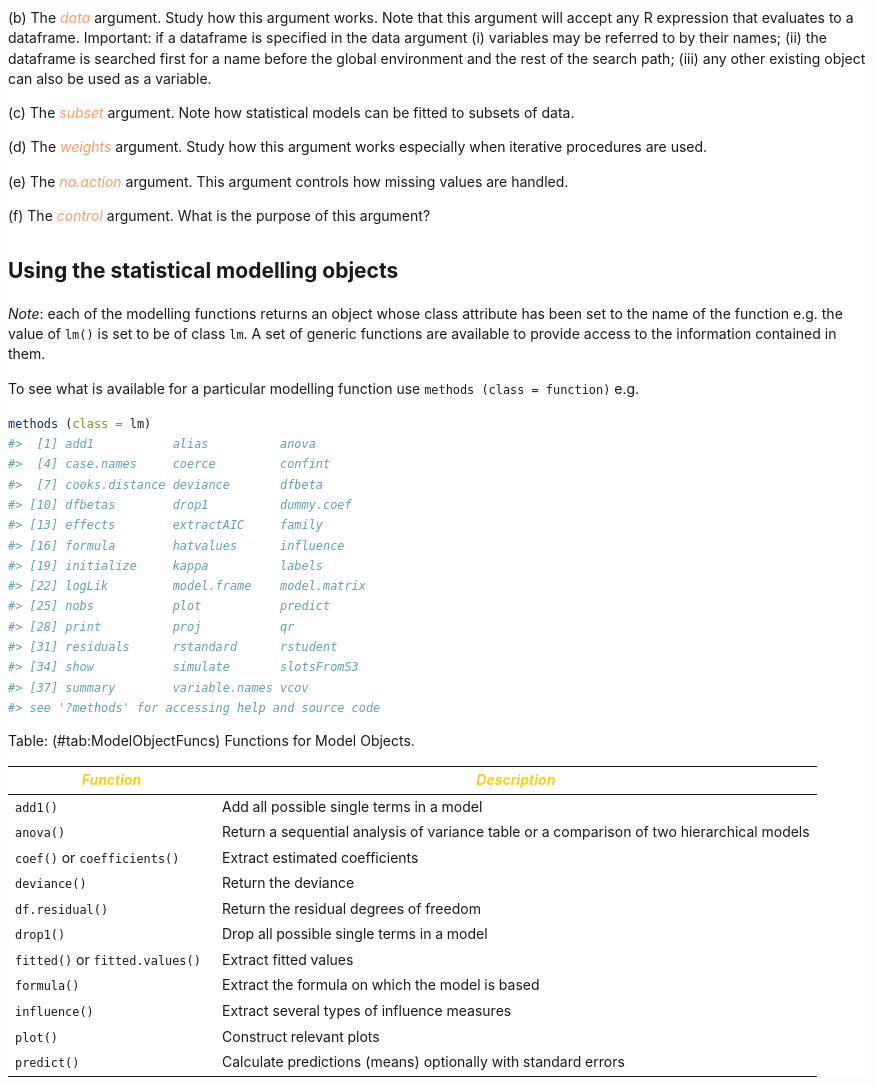 (b)	The *<span style="color:#FF9966">data</span>* argument.  Study how this argument works.  Note that this argument will accept any R expression that evaluates to a dataframe. Important: if a dataframe is specified in the data argument (i) variables may be referred to by their names; (ii) the dataframe is searched first for a name before the global environment and the rest of the search path; (iii) any other existing object can also be used as a variable. 

(c)	The *<span style="color:#FF9966">subset</span>* argument.  Note how statistical models can be fitted to subsets of data.

(d)	The *<span style="color:#FF9966">weights</span>* argument. Study how this argument works especially when iterative procedures are used.

(e)	The *<span style="color:#FF9966">na.action</span>* argument.  This argument controls how missing values are handled.

(f)	The *<span style="color:#FF9966">control</span>* argument.  What is the purpose of this argument?

## Using the statistical modelling objects

*Note*: each of the modelling functions returns an object whose class attribute has been set to the name of the function e.g. the value of `lm()` is set to be of class `lm`. A set of generic functions are available to provide access to the information contained in them.

To see what is available for a particular modelling function use `methods (class = function)` e.g.


``` r
methods (class = lm)
#>  [1] add1           alias          anova         
#>  [4] case.names     coerce         confint       
#>  [7] cooks.distance deviance       dfbeta        
#> [10] dfbetas        drop1          dummy.coef    
#> [13] effects        extractAIC     family        
#> [16] formula        hatvalues      influence     
#> [19] initialize     kappa          labels        
#> [22] logLik         model.frame    model.matrix  
#> [25] nobs           plot           predict       
#> [28] print          proj           qr            
#> [31] residuals      rstandard      rstudent      
#> [34] show           simulate       slotsFromS3   
#> [37] summary        variable.names vcov          
#> see '?methods' for accessing help and source code
```

Table: (\#tab:ModelObjectFuncs)  Functions for Model Objects.

| *<span style="color:#F7CE21">Function</span>* | *<span style="color:#F7CE21">Description</span>*  |
| ------ | --------------- | 
| `add1()`        |	Add all possible single terms in a model |
| `anova()`       |	Return a sequential analysis of variance table or a comparison of two hierarchical models | 
| `coef()` or `coefficients()` |	Extract estimated coefficients |
| `deviance()`    |	Return the deviance |
| `df.residual()` |	Return the residual degrees of freedom |
| `drop1()`       |	Drop all possible single terms in a model |
| `fitted()` or `fitted.values() ` |	Extract fitted values |
| `formula()`     |	Extract the formula on which the model is based |
| `influence()`   |	Extract several types of influence measures |
| `plot()`        |	Construct relevant plots |
| `predict()`     |	Calculate predictions (means) optionally with standard errors |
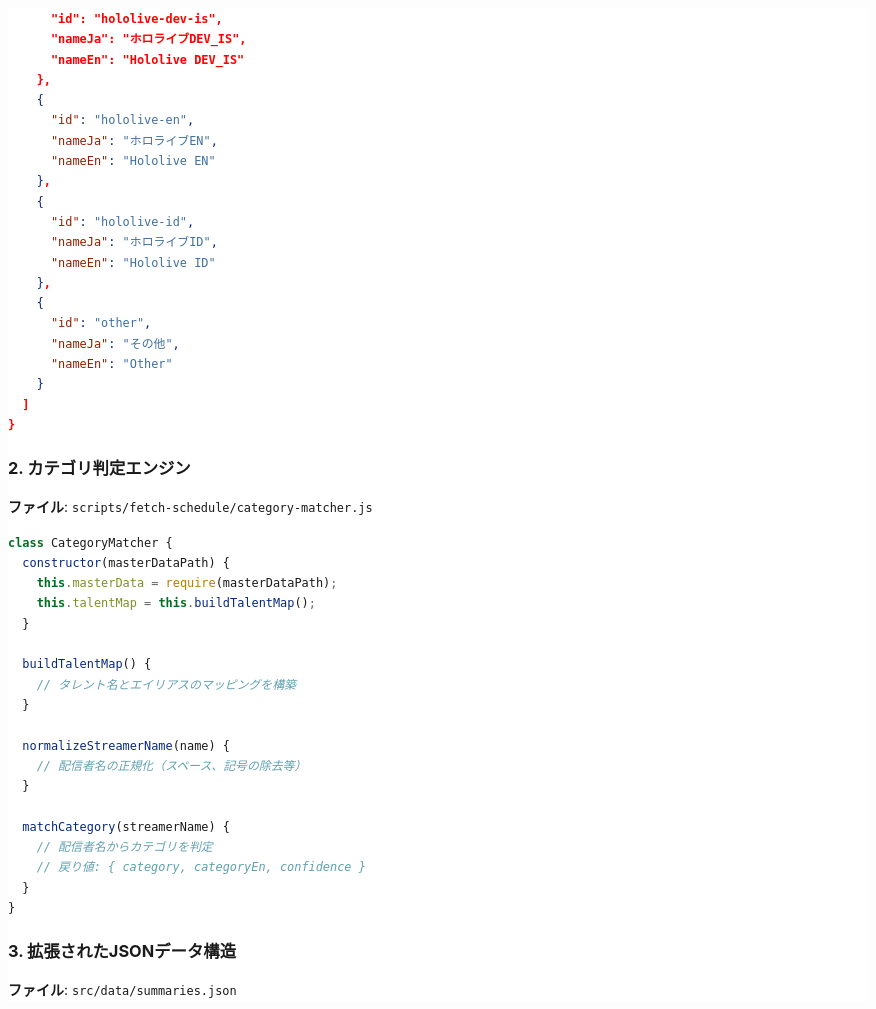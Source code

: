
 ```json
      "id": "hololive-dev-is",
      "nameJa": "ホロライブDEV_IS", 
      "nameEn": "Hololive DEV_IS"
    },
    {
      "id": "hololive-en",
      "nameJa": "ホロライブEN",
      "nameEn": "Hololive EN"
    },
    {
      "id": "hololive-id",
      "nameJa": "ホロライブID",
      "nameEn": "Hololive ID"
    },
    {
      "id": "other",
      "nameJa": "その他",
      "nameEn": "Other"
    }
  ]
}
```

### 2. カテゴリ判定エンジン

**ファイル**: `scripts/fetch-schedule/category-matcher.js`

```javascript
class CategoryMatcher {
  constructor(masterDataPath) {
    this.masterData = require(masterDataPath);
    this.talentMap = this.buildTalentMap();
  }

  buildTalentMap() {
    // タレント名とエイリアスのマッピングを構築
  }

  normalizeStreamerName(name) {
    // 配信者名の正規化（スペース、記号の除去等）
  }

  matchCategory(streamerName) {
    // 配信者名からカテゴリを判定
    // 戻り値: { category, categoryEn, confidence }
  }
}
```

### 3. 拡張されたJSONデータ構造

**ファイル**: `src/data/summaries.json`

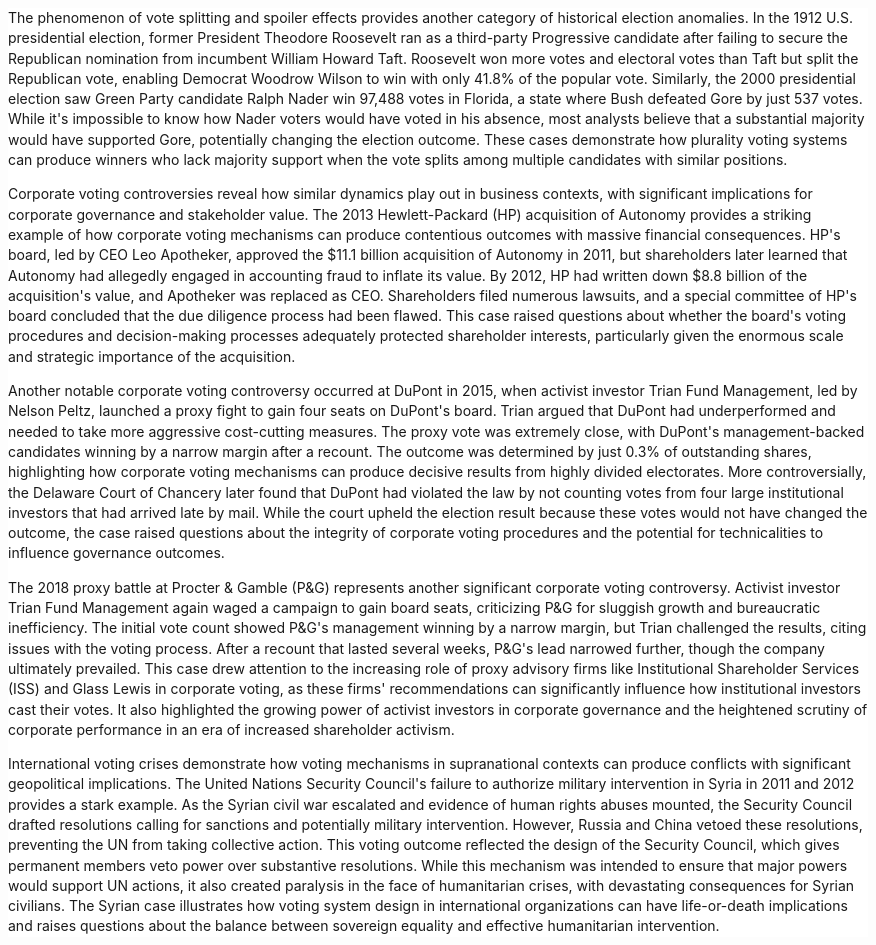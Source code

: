 The phenomenon of vote splitting and spoiler effects provides another category of historical election anomalies. In the 1912 U.S. presidential election, former President Theodore Roosevelt ran as a third-party Progressive candidate after failing to secure the Republican nomination from incumbent William Howard Taft. Roosevelt won more votes and electoral votes than Taft but split the Republican vote, enabling Democrat Woodrow Wilson to win with only 41.8% of the popular vote. Similarly, the 2000 presidential election saw Green Party candidate Ralph Nader win 97,488 votes in Florida, a state where Bush defeated Gore by just 537 votes. While it's impossible to know how Nader voters would have voted in his absence, most analysts believe that a substantial majority would have supported Gore, potentially changing the election outcome. These cases demonstrate how plurality voting systems can produce winners who lack majority support when the vote splits among multiple candidates with similar positions.

Corporate voting controversies reveal how similar dynamics play out in business contexts, with significant implications for corporate governance and stakeholder value. The 2013 Hewlett-Packard (HP) acquisition of Autonomy provides a striking example of how corporate voting mechanisms can produce contentious outcomes with massive financial consequences. HP's board, led by CEO Leo Apotheker, approved the $11.1 billion acquisition of Autonomy in 2011, but shareholders later learned that Autonomy had allegedly engaged in accounting fraud to inflate its value. By 2012, HP had written down $8.8 billion of the acquisition's value, and Apotheker was replaced as CEO. Shareholders filed numerous lawsuits, and a special committee of HP's board concluded that the due diligence process had been flawed. This case raised questions about whether the board's voting procedures and decision-making processes adequately protected shareholder interests, particularly given the enormous scale and strategic importance of the acquisition.

Another notable corporate voting controversy occurred at DuPont in 2015, when activist investor Trian Fund Management, led by Nelson Peltz, launched a proxy fight to gain four seats on DuPont's board. Trian argued that DuPont had underperformed and needed to take more aggressive cost-cutting measures. The proxy vote was extremely close, with DuPont's management-backed candidates winning by a narrow margin after a recount. The outcome was determined by just 0.3% of outstanding shares, highlighting how corporate voting mechanisms can produce decisive results from highly divided electorates. More controversially, the Delaware Court of Chancery later found that DuPont had violated the law by not counting votes from four large institutional investors that had arrived late by mail. While the court upheld the election result because these votes would not have changed the outcome, the case raised questions about the integrity of corporate voting procedures and the potential for technicalities to influence governance outcomes.

The 2018 proxy battle at Procter & Gamble (P&G) represents another significant corporate voting controversy. Activist investor Trian Fund Management again waged a campaign to gain board seats, criticizing P&G for sluggish growth and bureaucratic inefficiency. The initial vote count showed P&G's management winning by a narrow margin, but Trian challenged the results, citing issues with the voting process. After a recount that lasted several weeks, P&G's lead narrowed further, though the company ultimately prevailed. This case drew attention to the increasing role of proxy advisory firms like Institutional Shareholder Services (ISS) and Glass Lewis in corporate voting, as these firms' recommendations can significantly influence how institutional investors cast their votes. It also highlighted the growing power of activist investors in corporate governance and the heightened scrutiny of corporate performance in an era of increased shareholder activism.

International voting crises demonstrate how voting mechanisms in supranational contexts can produce conflicts with significant geopolitical implications. The United Nations Security Council's failure to authorize military intervention in Syria in 2011 and 2012 provides a stark example. As the Syrian civil war escalated and evidence of human rights abuses mounted, the Security Council drafted resolutions calling for sanctions and potentially military intervention. However, Russia and China vetoed these resolutions, preventing the UN from taking collective action. This voting outcome reflected the design of the Security Council, which gives permanent members veto power over substantive resolutions. While this mechanism was intended to ensure that major powers would support UN actions, it also created paralysis in the face of humanitarian crises, with devastating consequences for Syrian civilians. The Syrian case illustrates how voting system design in international organizations can have life-or-death implications and raises questions about the balance between sovereign equality and effective humanitarian intervention.
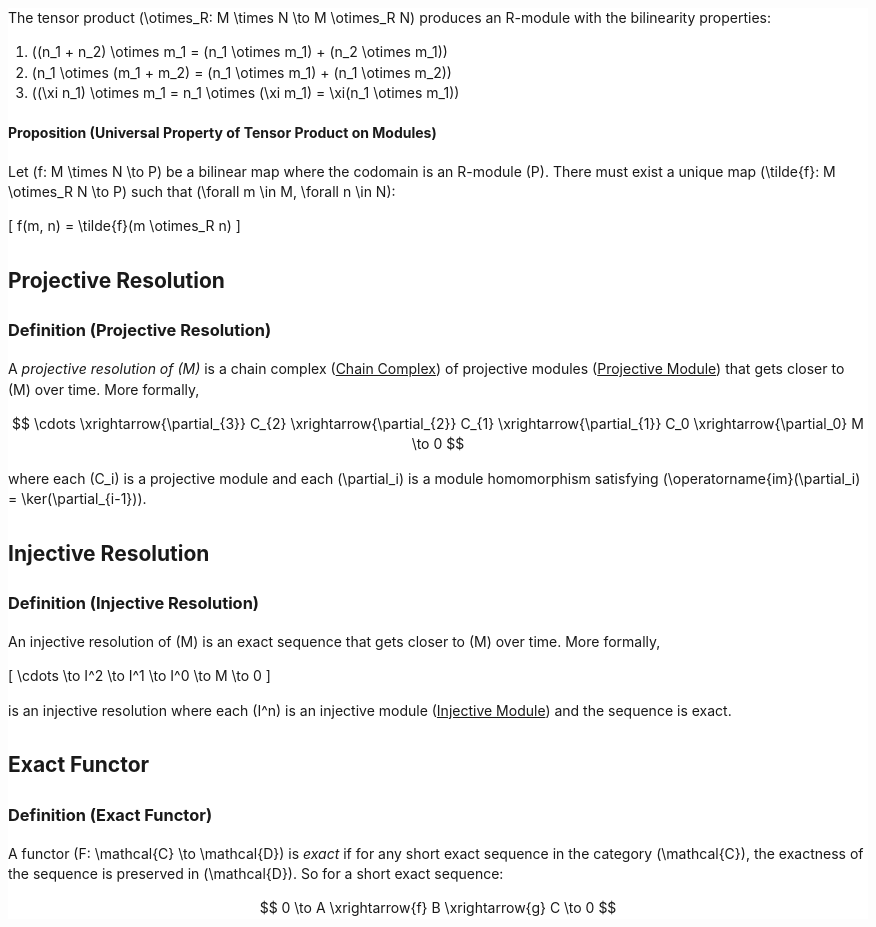 The tensor product \(\otimes_R: M \times N \to M \otimes_R N\) produces an R-module with the bilinearity properties:

1. \((n_1 + n_2) \otimes m_1 = (n_1 \otimes m_1) + (n_2 \otimes m_1)\)
2. \(n_1 \otimes (m_1 + m_2) = (n_1 \otimes m_1) + (n_1 \otimes m_2)\)
3. \((\xi n_1) \otimes m_1 = n_1 \otimes (\xi m_1) = \xi(n_1 \otimes m_1)\)

#### Proposition (Universal Property of Tensor Product on Modules)
Let \(f: M \times N \to P\) be a bilinear map where the codomain is an R-module \(P\). There must exist a unique map \(\tilde{f}: M \otimes_R N \to P\) such that \(\forall m \in M, \forall n \in N\):

\[
f(m, n) = \tilde{f}(m \otimes_R n)
\]

## Projective Resolution

### Definition (Projective Resolution)
A *projective resolution of \(M\)* is a chain complex ([Chain Complex](#chain-complexes)) of projective modules ([Projective Module](#definition-projective-module)) that gets closer to \(M\) over time. More formally,

$$
\cdots \xrightarrow{\partial_{3}} C_{2} \xrightarrow{\partial_{2}} C_{1} \xrightarrow{\partial_{1}} C_0 \xrightarrow{\partial_0} M \to 0 
$$

where each \(C_i\) is a projective module and each \(\partial_i\) is a module homomorphism satisfying \(\operatorname{im}(\partial_i) = \ker(\partial_{i-1})\).

## Injective Resolution

### Definition (Injective Resolution)
An injective resolution of \(M\) is an exact sequence that gets closer to \(M\) over time. More formally,

\[
\cdots \to I^2 \to I^1 \to I^0 \to M \to 0
\]

is an injective resolution where each \(I^n\) is an injective module ([Injective Module](#definition-injective-module)) and the sequence is exact.

## Exact Functor

### Definition (Exact Functor)
A functor \(F: \mathcal{C} \to \mathcal{D}\) is *exact* if for any short exact sequence in the category \(\mathcal{C}\), the exactness of the sequence is preserved in \(\mathcal{D}\). So for a short exact sequence:

$$
0 \to A \xrightarrow{f} B \xrightarrow{g} C \to 0
$$

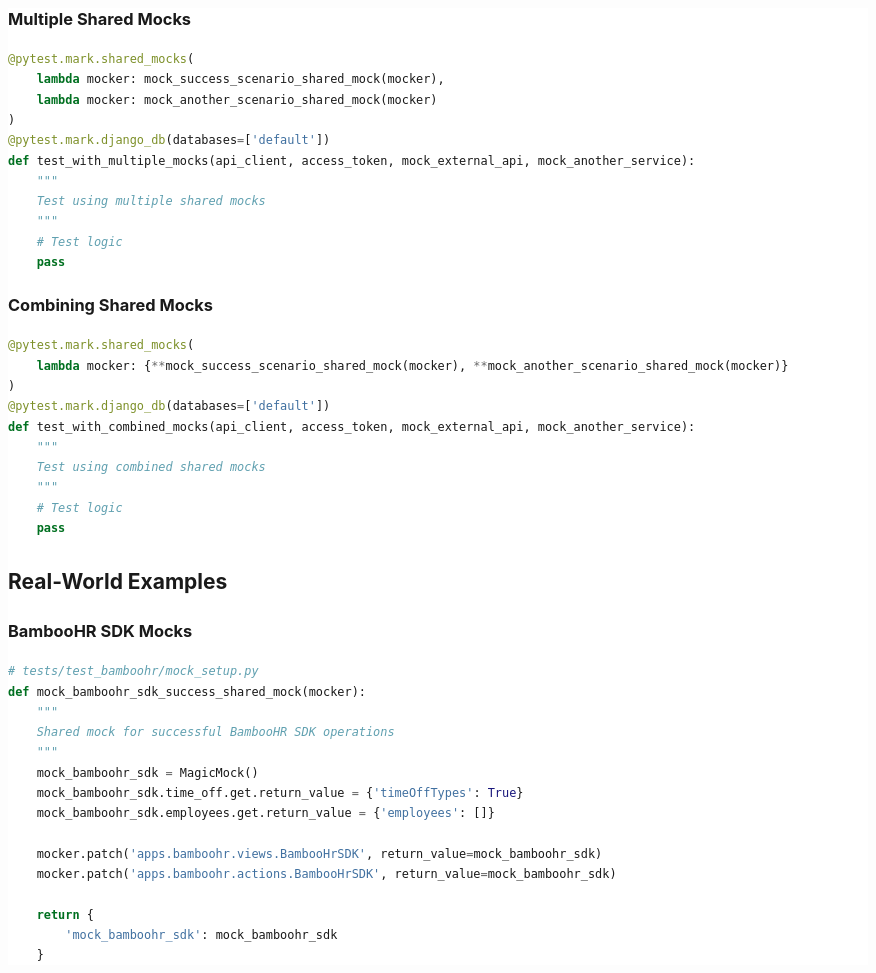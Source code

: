 ### Multiple Shared Mocks

```python
@pytest.mark.shared_mocks(
    lambda mocker: mock_success_scenario_shared_mock(mocker),
    lambda mocker: mock_another_scenario_shared_mock(mocker)
)
@pytest.mark.django_db(databases=['default'])
def test_with_multiple_mocks(api_client, access_token, mock_external_api, mock_another_service):
    """
    Test using multiple shared mocks
    """
    # Test logic
    pass
```

### Combining Shared Mocks

```python
@pytest.mark.shared_mocks(
    lambda mocker: {**mock_success_scenario_shared_mock(mocker), **mock_another_scenario_shared_mock(mocker)}
)
@pytest.mark.django_db(databases=['default'])
def test_with_combined_mocks(api_client, access_token, mock_external_api, mock_another_service):
    """
    Test using combined shared mocks
    """
    # Test logic
    pass
```

## Real-World Examples

### BambooHR SDK Mocks

```python
# tests/test_bamboohr/mock_setup.py
def mock_bamboohr_sdk_success_shared_mock(mocker):
    """
    Shared mock for successful BambooHR SDK operations
    """
    mock_bamboohr_sdk = MagicMock()
    mock_bamboohr_sdk.time_off.get.return_value = {'timeOffTypes': True}
    mock_bamboohr_sdk.employees.get.return_value = {'employees': []}
    
    mocker.patch('apps.bamboohr.views.BambooHrSDK', return_value=mock_bamboohr_sdk)
    mocker.patch('apps.bamboohr.actions.BambooHrSDK', return_value=mock_bamboohr_sdk)
    
    return {
        'mock_bamboohr_sdk': mock_bamboohr_sdk
    }
```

____

From the first line above to the line containing "## Using the statistical modelling objects", repeat each line exactly. Pictures stay out.

■ **REPLY TO THE TASK**
 (b)	The *<span style="color:#FF9966">data</span>* argument.  Study how this argument works.  Note that this argument will accept any R expression that evaluates to a dataframe. Important: if a dataframe is specified in the data argument (i) variables may be referred to by their names; (ii) the dataframe is searched first for a name before the global environment and the rest of the search path; (iii) any other existing object can also be used as a variable. 

(c)	The *<span style="color:#FF9966">subset</span>* argument.  Note how statistical models can be fitted to subsets of data.

(d)	The *<span style="color:#FF9966">weights</span>* argument. Study how this argument works especially when iterative procedures are used.

(e)	The *<span style="color:#FF9966">na.action</span>* argument.  This argument controls how missing values are handled.

(f)	The *<span style="color:#FF9966">control</span>* argument.  What is the purpose of this argument?

## Using the statistical modelling objects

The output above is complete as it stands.